Schistosoma mansoni associated glomerulopathy with IgA mesangial deposits: case report

Publicado em: Mar 2017

Autores

  • Fabiana Oliveira Gonçalves
    Escola Superior de Ciências da Saúde, Brazil.
  • Tânia Maria de Souza Fontes
    Secretaria e Estado de Saúde do Distrito Federal, Brazil.
  • Ana Paula Pereira Santana Lemes Canuto
    Escola Superior de Ciências da Saúde, Brazil.

Resumo

Renal involvement is a severe form of schistosomiasis and occurs in 10% to 15% of patients with the hepatosplenic form of the disease.

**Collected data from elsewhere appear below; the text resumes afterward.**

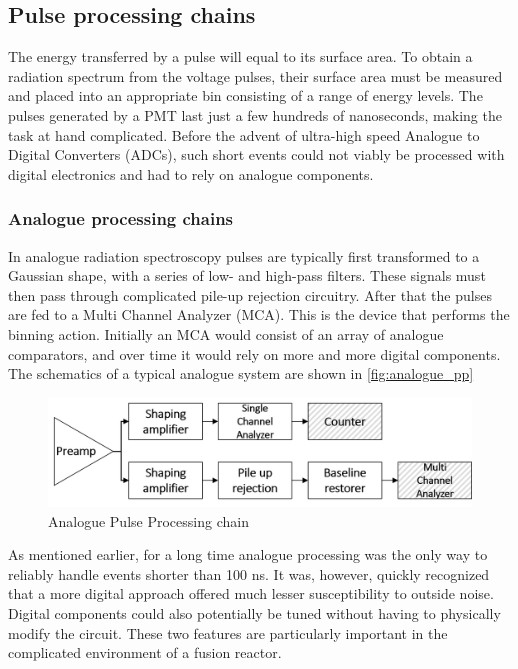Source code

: \subsection{Pulse processing chains}

The energy transferred by a pulse will equal to its surface area.
To obtain a radiation spectrum from the voltage pulses,
their surface area must be measured and
placed into an appropriate bin consisting of a range of energy levels.
The pulses generated by a PMT last just a few hundreds of nanoseconds,
making the task at hand complicated.
Before the advent of ultra-high speed Analogue to Digital Converters (ADCs),
such short events could not viably be processed with digital 
electronics and had to rely on analogue components.

\newpage
\subsubsection{Analogue processing chains}

In analogue radiation spectroscopy
pulses are typically first transformed to a Gaussian shape,
with a series of low- and high-pass filters.
These signals must then pass through complicated pile-up
rejection circuitry. After that the pulses 
are fed to a Multi Channel Analyzer (MCA).
This is the device that performs the binning action.
Initially an MCA would consist of an array of 
analogue comparators, and over time it would rely 
on more and more digital components.
The schematics of a typical analogue system are shown in \autoref{fig:analogue_pp}

\begin{figure}[H]
  \centering
  \includegraphics[width=\linewidth]{media/analog_pulse_processing.png}
  \caption{Analogue Pulse Processing chain}
  \label{fig:analogue_pp}
\end{figure}


As mentioned earlier, for a long time analogue processing 
was the only way to reliably handle events shorter than 100 ns. 
It was, however, quickly recognized
that a more digital approach offered 
much lesser susceptibility to outside noise. 
Digital components could also potentially be tuned without
having to physically modify the circuit.
These two features are particularly important in the 
complicated environment of a fusion reactor.
\cite{analog_vs_digital_1998}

Nephrotic syndrome is the most common clinical presentation. It is a complication caused by immune complexes (IC), it is rare to appear in the Brazilian context with a immunoglobulin A (IgA) deposits. When installed the renal injury by Schistosoma mansoni, classically presents as membranoproliferative glomerulonephritis (mesangiocapillary) with lobular accentuation. To report a case of schistosomiasis nephropathy that appeared 7 years after treatment of hepatosplenic schistosomiasis with histologic pattern of mesangial proliferative glomerulonephritis with IgA deposits in mesangium. Clinically developed with progressive decrease of proteinuria with angiotensin receptor blocker (ARB). It was reported a case of a 36 years old patient, brown, with classical sintoms of nephrotic syndrome (proteinuria > 3.5 g/24h, hypoalbuminemia and hypercholesterolemia), however with hepatosplenic schistosomiasis history 7 years ago and portal hypertension. Patient underwent renal biopsy which showed IgA deposits in mesangial, being more intense than immunoglobulin G (IgG), accompanied by C1q and C3, with 4/13 glomeruli sclerotic, standard light mesangial glomerulonephritis renal injury with IgA deposits. Patient began taking ARB with progressive improvement in proteinuria. Patients with glomerulonephritis by schistosoma don't show improvement of disease progression with antiparasitic treatment. However the anti-proteinuric treatment can slow the progression of end stage kidney disease.